Deploying the CDC Server #
Currently, the CDC and Proxy are within the same process. A single Proxy instance can simultaneously provide the existing Proxy service and the new CDC service.
Configuring CDC involves adding a new property to the server.yaml file.
cdc-server-port: 33071
- Explanation:
Configuring this property means that you need to enable the CDC service port, and any Proxy instance can provide the CDC service. If not configured, it will not be enabled.
CDC’s state is similar to Proxy, with important data stored in the registration center (e.g., Zookeeper), and there is corresponding status within the process.
The CDC server can be considered stateless.
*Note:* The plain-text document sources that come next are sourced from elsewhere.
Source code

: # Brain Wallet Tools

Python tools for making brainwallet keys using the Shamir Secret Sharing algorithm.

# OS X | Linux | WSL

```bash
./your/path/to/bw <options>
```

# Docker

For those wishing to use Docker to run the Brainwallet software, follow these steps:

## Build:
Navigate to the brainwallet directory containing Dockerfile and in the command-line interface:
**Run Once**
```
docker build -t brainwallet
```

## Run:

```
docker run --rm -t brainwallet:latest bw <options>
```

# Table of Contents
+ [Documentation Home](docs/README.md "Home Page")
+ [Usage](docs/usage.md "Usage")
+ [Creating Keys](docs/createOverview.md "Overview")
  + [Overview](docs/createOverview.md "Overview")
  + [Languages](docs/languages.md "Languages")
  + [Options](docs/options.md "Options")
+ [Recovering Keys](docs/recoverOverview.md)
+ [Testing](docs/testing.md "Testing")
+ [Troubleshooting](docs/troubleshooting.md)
CDC Server Parameter Parameter Name: cdc_decrypt_enabled
Parameter Meaning: Indicates whether CDC should enable the decryption of ciphertext into plaintext and push it to the client, with support for online modification.
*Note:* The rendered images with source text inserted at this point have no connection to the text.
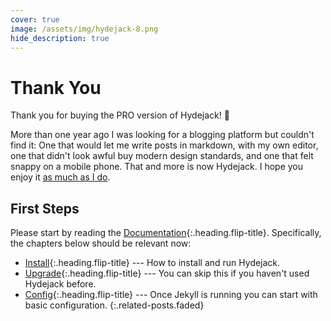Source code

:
 ```yaml
---
cover: true
image: /assets/img/hydejack-8.png
hide_description: true
---
```


# Thank You
Thank you for buying the PRO version of Hydejack! 🎉

More than one year ago I was looking for a blogging platform but couldn't find it:
One that would let me write posts in markdown, with my own editor, one that didn't look awful buy modern design standards, and one that felt snappy on a mobile phone.
That and more is now Hydejack. I hope you enjoy it [as much as I do](https://qwtel.com/).

## First Steps
Please start by reading the [Documentation]{:.heading.flip-title}.
Specifically, the chapters below should be relevant now:

* [Install]{:.heading.flip-title} --- How to install and run Hydejack.
* [Upgrade]{:.heading.flip-title} --- You can skip this if you haven't used Hydejack before.
* [Config]{:.heading.flip-title} --- Once Jekyll is running you can start with basic configuration.
{:.related-posts.faded}

[documentation]: docs/README.md
[install]: docs/install.md
[upgrade]: docs/upgrade.md
[config]: docs/config.md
Parameter Value: true/false
Default Value: false
CDC Consumer Configuration Example #
Communication with CDC requires the use of both the CDC client and CDC server.
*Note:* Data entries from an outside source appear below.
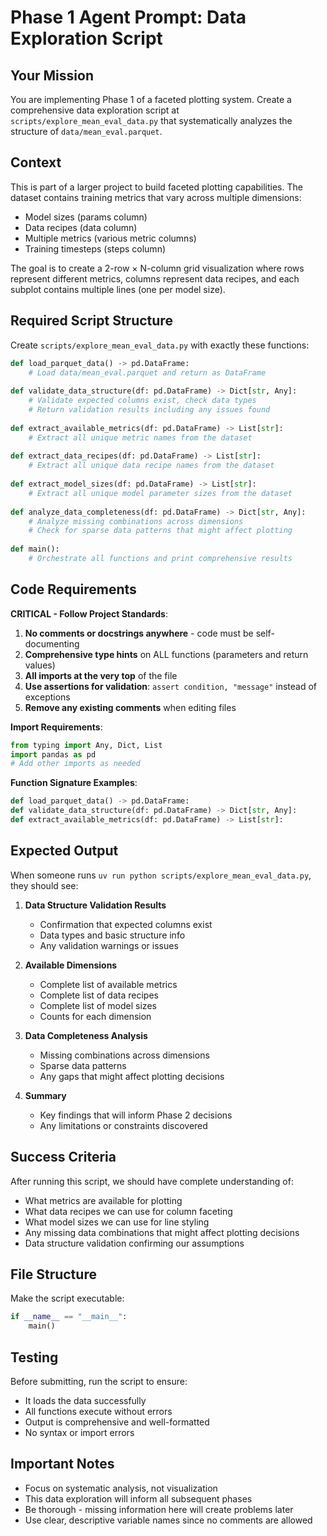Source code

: # Phase 1 Agent Prompt: Data Exploration Script

## Your Mission
You are implementing Phase 1 of a faceted plotting system. Create a comprehensive data exploration script at `scripts/explore_mean_eval_data.py` that systematically analyzes the structure of `data/mean_eval.parquet`.

## Context
This is part of a larger project to build faceted plotting capabilities. The dataset contains training metrics that vary across multiple dimensions:
- Model sizes (params column)  
- Data recipes (data column)
- Multiple metrics (various metric columns)
- Training timesteps (steps column)

The goal is to create a 2-row × N-column grid visualization where rows represent different metrics, columns represent data recipes, and each subplot contains multiple lines (one per model size).

## Required Script Structure

Create `scripts/explore_mean_eval_data.py` with exactly these functions:

```python
def load_parquet_data() -> pd.DataFrame:
    # Load data/mean_eval.parquet and return as DataFrame
    
def validate_data_structure(df: pd.DataFrame) -> Dict[str, Any]:
    # Validate expected columns exist, check data types
    # Return validation results including any issues found
    
def extract_available_metrics(df: pd.DataFrame) -> List[str]:
    # Extract all unique metric names from the dataset
    
def extract_data_recipes(df: pd.DataFrame) -> List[str]:
    # Extract all unique data recipe names from the dataset
    
def extract_model_sizes(df: pd.DataFrame) -> List[str]:
    # Extract all unique model parameter sizes from the dataset
    
def analyze_data_completeness(df: pd.DataFrame) -> Dict[str, Any]:
    # Analyze missing combinations across dimensions
    # Check for sparse data patterns that might affect plotting
    
def main():
    # Orchestrate all functions and print comprehensive results
```

## Code Requirements

**CRITICAL - Follow Project Standards**:
1. **No comments or docstrings anywhere** - code must be self-documenting
2. **Comprehensive type hints** on ALL functions (parameters and return values)
3. **All imports at the very top** of the file
4. **Use assertions for validation**: `assert condition, "message"` instead of exceptions
5. **Remove any existing comments** when editing files

**Import Requirements**:
```python
from typing import Any, Dict, List
import pandas as pd
# Add other imports as needed
```

**Function Signature Examples**:
```python
def load_parquet_data() -> pd.DataFrame:
def validate_data_structure(df: pd.DataFrame) -> Dict[str, Any]:
def extract_available_metrics(df: pd.DataFrame) -> List[str]:
```

## Expected Output
When someone runs `uv run python scripts/explore_mean_eval_data.py`, they should see:

1. **Data Structure Validation Results**
   - Confirmation that expected columns exist
   - Data types and basic structure info
   - Any validation warnings or issues

2. **Available Dimensions**
   - Complete list of available metrics
   - Complete list of data recipes  
   - Complete list of model sizes
   - Counts for each dimension

3. **Data Completeness Analysis**
   - Missing combinations across dimensions
   - Sparse data patterns
   - Any gaps that might affect plotting decisions

4. **Summary**
   - Key findings that will inform Phase 2 decisions
   - Any limitations or constraints discovered

## Success Criteria
After running this script, we should have complete understanding of:
- What metrics are available for plotting
- What data recipes we can use for column faceting  
- What model sizes we can use for line styling
- Any missing data combinations that might affect plotting decisions
- Data structure validation confirming our assumptions

## File Structure
Make the script executable:
```python
if __name__ == "__main__":
    main()
```

## Testing
Before submitting, run the script to ensure:
- It loads the data successfully
- All functions execute without errors
- Output is comprehensive and well-formatted
- No syntax or import errors

## Important Notes
- Focus on systematic analysis, not visualization
- This data exploration will inform all subsequent phases
- Be thorough - missing information here will create problems later
- Use clear, descriptive variable names since no comments are allowed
Here is an example configuration for the CDC consumer:
- First, you need to include the Maven dependency for the CDC client.
<dependency>
<groupId>org.apache.shardingsphere</groupId>
<artifactId>shardingsphere-data-pipeline-cdc-client</artifactId>
<version>${project.version}</version>
</dependency>
- Performing CDC Data Synchronization Using CDCClient
import com.google.protobuf.EmptyProto;
import com.google.protobuf.InvalidProtocolBufferException;
import com.google.protobuf.TimestampProto;
import com.google.protobuf.TypeRegistry;
import com.google.protobuf.WrappersProto;
import com.google.protobuf.util.JsonFormat;
import com.google.protobuf.util.JsonFormat.Printer;
import lombok.extern.slf4j.Slf4j;
import org.apache.shardingsphere.data.pipeline.cdc.client.CDCClient;
import org.apache.shardingsphere.data.pipeline.cdc.client.parameter.StartCDCClientParameter;
import org.apache.shardingsphere.data.pipeline.cdc.protocol.request.StreamDataRequestBody.SchemaTable;
import org.apache.shardingsphere.data.pipeline.cdc.protocol.response.DataRecordResult.Record;
import java.time.LocalDateTime;
import java.util.ArrayList;
import java.util.Collections;
import java.util.List;
@Slf4j
public final class CDCDemo {
public static void main(final String[] args) {
StartCDCClientParameter parameter = new StartCDCClientParameter();
// Proxy address
parameter.setAddress("127.0.0.1");
// CDC port, and it should match the configuration file
parameter.setPort(33071);
// Proxy username
parameter.setUsername("root");
// Proxy password
parameter.setPassword("root");
// Subscribed Logical Database
parameter.setDatabase("sharding_db");
// Whether to Enable Full
parameter.setFull(true);
// Tables to Subscribe to
parameter.setSchemaTables(Collections.singletonList(SchemaTable.newBuilder().setTable("t_order").build()));
// The second parameter is the logic for consuming data, here it is simply printing, but it can also be written to a database or message queue (MQ)
Printer printer = JsonFormat.printer().omittingInsignificantWhitespace().usingTypeRegistry(TypeRegistry.newBuilder().add(EmptyProto.getDescriptor().getMessageTypes()).add(TimestampProto.getDescriptor().getMessageTypes()).add(WrappersProto.getDescriptor().getMessageTypes()).build());
CDCClient cdcClient = new CDCClient(parameter, records -> {
List<String> list = new ArrayList<>();
for (Record record : records) {
String print;
try {
print = printer.print(record);
} catch (final InvalidProtocolBufferException ex) {
throw new RuntimeException(ex);
}
list.add(print);
}
System.out.printf("%s , received records: %s%n", LocalDateTime.now(), list);
});
cdcClient.start();
}
}
FAQ #
- After going through CDC, sharded tables remain sharded tables. CDC is primarily for capturing and transmitting data changes and does not capture or transmit structural changes.